__About this task__. Nothing but the text of the records should come back; copy it exactly and leave the pictures out.

(Stored data entries)

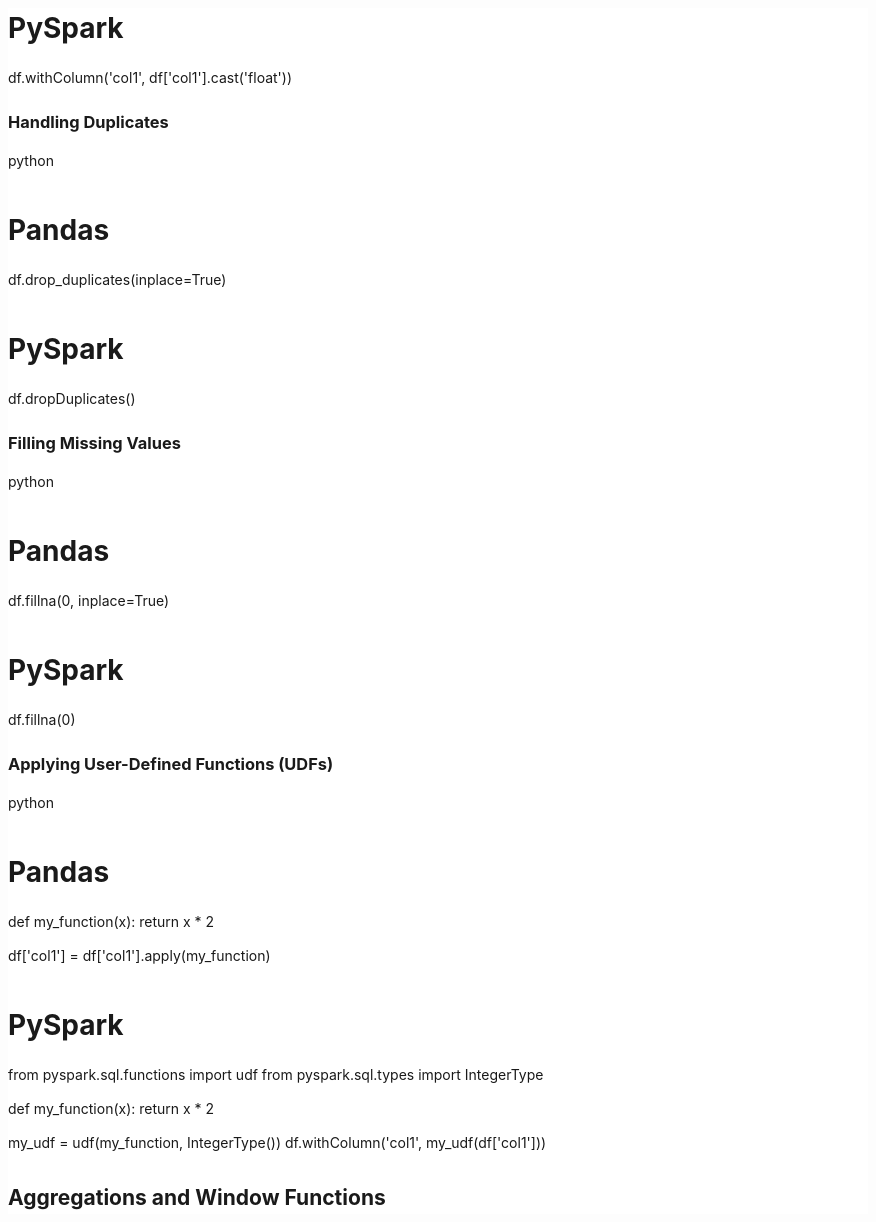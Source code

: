 # PySpark
df.withColumn('col1', df['col1'].cast('float'))


### Handling Duplicates

python
# Pandas
df.drop_duplicates(inplace=True)

# PySpark
df.dropDuplicates()


### Filling Missing Values

python
# Pandas
df.fillna(0, inplace=True)

# PySpark
df.fillna(0)


### Applying User-Defined Functions (UDFs)

python
# Pandas
def my_function(x):
    return x * 2

df['col1'] = df['col1'].apply(my_function)

# PySpark
from pyspark.sql.functions import udf
from pyspark.sql.types import IntegerType

def my_function(x):
    return x * 2

my_udf = udf(my_function, IntegerType())
df.withColumn('col1', my_udf(df['col1']))

## Aggregations and Window Functions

__Solution to the exercise__.
Source code

: # PySpark
df.withColumn('col1', df['col1'].cast('float'))


### Handling Duplicates

python
# Pandas
df.drop_duplicates(inplace=True)

# PySpark
df.dropDuplicates()


### Filling Missing Values

python
# Pandas
df.fillna(0, inplace=True)

# PySpark
df.fillna(0)


### Applying User-Defined Functions (UDFs)

python
# Pandas
def my_function(x):
    return x * 2

df['col1'] = df['col1'].apply(my_function)

# PySpark
from pyspark.sql.functions import udf
from pyspark.sql.types import IntegerType

def my_function(x):
    return x * 2

my_udf = udf(my_function, IntegerType())
df.withColumn('col1', my_udf(df['col1']))

## Aggregations and Window Functions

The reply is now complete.